» **Assigned task**
In the entries below, spot each line with the word "sind" and copy it.

○ ○ ○ ○ ○ ○ ○

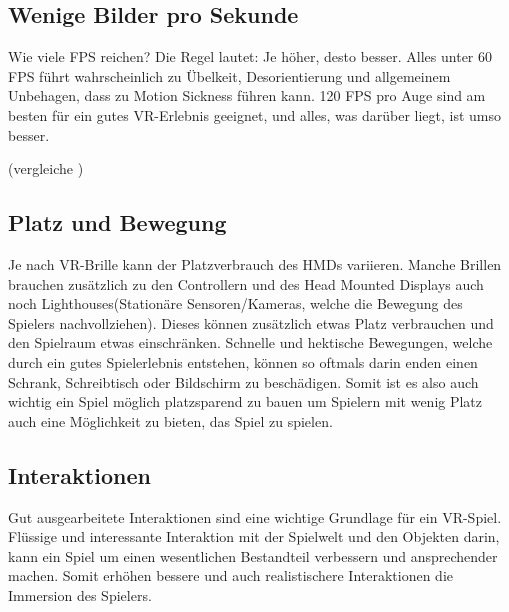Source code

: \subsection{Wenige Bilder pro Sekunde}
Wie viele FPS reichen?
Die Regel lautet: Je höher, desto besser. Alles unter 60 FPS führt wahrscheinlich zu Übelkeit, Desorientierung und allgemeinem Unbehagen, dass zu Motion Sickness führen kann. 120 FPS pro Auge sind am besten für ein gutes VR-Erlebnis geeignet, und alles, was darüber liegt, ist umso besser.

(vergleiche \cite{_vr_linde})

\subsection{Platz und Bewegung}
Je nach VR-Brille kann der Platzverbrauch des HMDs variieren. Manche Brillen brauchen zusätzlich zu den Controllern und des Head Mounted Displays auch noch Lighthouses(Stationäre Sensoren/Kameras, welche die Bewegung des Spielers nachvollziehen). Dieses können zusätzlich etwas Platz verbrauchen und den Spielraum etwas einschränken. Schnelle und hektische Bewegungen, welche durch ein gutes Spielerlebnis entstehen, können so oftmals darin enden einen Schrank, Schreibtisch oder Bildschirm zu beschädigen. Somit ist es also auch wichtig ein Spiel möglich platzsparend zu bauen um Spielern mit wenig Platz auch eine Möglichkeit zu bieten, das Spiel zu spielen.

\subsection{Interaktionen}
Gut ausgearbeitete Interaktionen sind eine wichtige Grundlage für ein VR-Spiel. Flüssige und interessante Interaktion mit der Spielwelt und den Objekten darin, kann ein Spiel um einen wesentlichen Bestandteil verbessern und ansprechender machen. Somit erhöhen bessere und auch realistischere Interaktionen die Immersion des Spielers.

○ ○ ○ ○ ○ ○ ○

» **Finished exercise**
Die Regel lautet: Je höher, desto besser. Alles unter 60 FPS führt wahrscheinlich zu Übelkeit, Desorientierung und allgemeinem Unbehagen, dass zu Motion Sickness führen kann. 120 FPS pro Auge sind am besten für ein gutes VR-Erlebnis geeignet, und alles, was darüber liegt, ist umso besser.
Gut ausgearbeitete Interaktionen sind eine wichtige Grundlage für ein VR-Spiel. Flüssige und interessante Interaktion mit der Spielwelt und den Objekten darin, kann ein Spiel um einen wesentlichen Bestandteil verbessern und ansprechender machen. Somit erhöhen bessere und auch realistischere Interaktionen die Immersion des Spielers.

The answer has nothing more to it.